L'apoptosi è un tipo di morte cellulare programmata che elimina le cellule danneggiate e controlla lo sviluppo e l'omeostasi tissutale degli organismi multicellulari. Le caspasi, una famiglia di proteasi della cisteina, svolgono un ruolo chiave nell'inizio e nell'esecuzione dell'apoptosi. La maturazione delle caspasi e la loro attività sono messe a punto da modifiche post-traduzionali in modo altamente dinamico. Per valutare l'effetto dei cambiamenti post-traduzionali, i siti potenziali vengono regolarmente mutati con residui persistenti a qualsiasi modifica. Ad esempio, il residuo di serina viene sostituito con alanina o acido aspartico.

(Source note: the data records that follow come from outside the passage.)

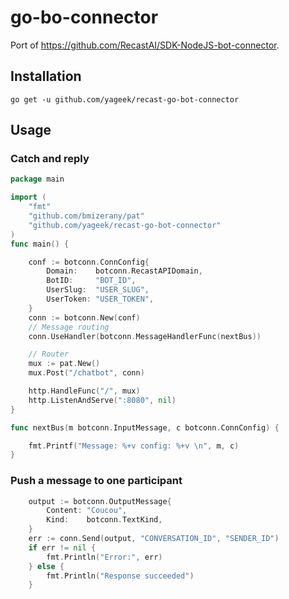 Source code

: # go-bo-connector

Port of https://github.com/RecastAI/SDK-NodeJS-bot-connector.

## Installation

```
go get -u github.com/yageek/recast-go-bot-connector
```

## Usage
### Catch and reply

```go
package main

import (
    "fmt"
    "github.com/bmizerany/pat"
    "github.com/yageek/recast-go-bot-connector"
)
func main() {

    conf := botconn.ConnConfig{
		Domain:    botconn.RecastAPIDomain,
		BotID:     "BOT_ID",
		UserSlug:  "USER_SLUG",
		UserToken: "USER_TOKEN",
	}
	conn := botconn.New(conf)
	// Message routing
	conn.UseHandler(botconn.MessageHandlerFunc(nextBus))

	// Router
	mux := pat.New()
	mux.Post("/chatbot", conn)

	http.HandleFunc("/", mux)
    http.ListenAndServe(":8080", nil)
}

func nextBus(m botconn.InputMessage, c botconn.ConnConfig) {

	fmt.Printf("Message: %+v config: %+v \n", m, c)
}

```
### Push a message to one participant

```go
    output := botconn.OutputMessage{
		Content: "Coucou",
		Kind:    botconn.TextKind,
	}
    err := conn.Send(output, "CONVERSATION_ID", "SENDER_ID")
    if err != nil {
		fmt.Println("Error:", err)
	} else {
		fmt.Println("Response succeeded")
	}
```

Tuttavia, tali sostituzioni potrebbero alterare la conformazione del sito attivo della caspasi, portando a disturbi nell'attività catalitica e nelle funzioni cellulari. Inoltre, mutazioni di altri residui di amminoacidi situati in posizioni critiche potrebbero anche rompere la struttura e le funzioni delle caspasi e portare a perturbazioni dell'apoptosi. Per evitare le difficoltà di impiegare residui mutati, approcci di modellazione molecolare possono essere facilmente applicati per stimare il potenziale effetto delle sostituzioni aminoacidiche sulla struttura delle caspasi. Il presente protocollo consente la modellazione sia della caspasi wild-type che delle sue forme mutanti con il pacchetto di simulazione biomolecolare (Amber) e le strutture di supercomputer per testare l'effetto delle mutazioni sulla struttura e la funzione della proteina.

Introduzione

L'apoptosi è uno dei processi cellulari più studiati che regolano la morfogenesi e l'omeostasi tissutale degli organismi pluricellulari. L'apoptosi può essere iniziata da una vasta gamma di stimoli esterni o interni, come l'attivazione dei recettori di morte, il disturbo nei segnali del ciclo cellulare, il danno al DNA, lo stress del reticolo endoplasmatico (ER) e varie infezioni batteriche e virali¹. Le caspasi - attori chiave dell'apoptosi - sono convenzionalmente classificate in due gruppi: iniziatori (caspasi-2, caspasi-8, caspasi-9 e caspasi-10) ed effettori (caspasi-3, caspasi-6 e caspasi-7), a seconda della loro struttura di dominio e del posto nella cascata delle caspasi ^2,3. Sui segnali di morte cellulare, le caspasi iniziatrici interagiscono con molecole adattatrici che facilitano la dimerizzazione indotta dalla prossimità e l'autoelaborazione per formare un enzima attivo. Le caspasi effettrici sono attivate attraverso la scissione da parte delle caspasi iniziatrici ed eseguono fasi di esecuzione a valle scindendo più substrati cellulari⁴.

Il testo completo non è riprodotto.